Elizabeta Karabolli

Sport
- Sport: Shooting
- Club: Partizani Tirana

Medal record
European Championships
| Bronze medal – third place | 1977 Rome | 25m Pistol Women |
| Silver medal – second place | 1978 Hämeenlinna | 25m Pistol Women |
| Gold medal – first place | 1979 Frankfurt | 25m Pistol Women |
| Silver medal – second place | 1979 Frankfurt | 25m Pistol Women Team |
| Bronze medal – third place | 1981 Titograd | 25m Pistol Women Team |

= Elizabeta Karabolli =

Albanian-American sport shooter

Elisabeta Karabolli (Karabolli was her maiden name, her married name is Elisabeta Nishica), born 1958, is an Albanian-American sport shooter, who became the European Champion in air pistol, representing Albania. She was the first ever European champion from Albania in any sport.

==Sports career==
She competed in the European Championship three times doing successively better each time. In 1977 she took home the Bronze Medal from Rome, Italy.

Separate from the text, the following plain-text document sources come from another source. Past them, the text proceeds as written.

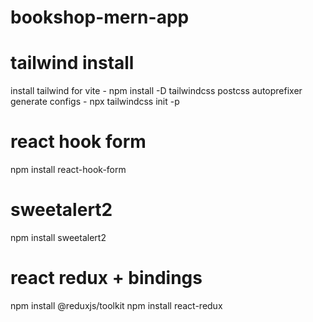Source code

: # bookshop-mern-app

# tailwind install
install tailwind for vite - npm install -D tailwindcss postcss autoprefixer
generate configs - npx tailwindcss init -p

# react hook form
npm install react-hook-form

# sweetalert2
npm install sweetalert2

# react redux + bindings
npm install @reduxjs/toolkit
npm install react-redux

In 1978 she won the silver medal at the championships held at Hämeenlinna, Finland, and in 1979 she became the first Albanian to win a European Championship in pistol shooting when she took home the Gold Medal from Frankfurt am Main, Germany.

Naturalized as US citizen, and at the age of 50, Karabolli won the U.S. title in 2008 in the Women's Sport Pistol event.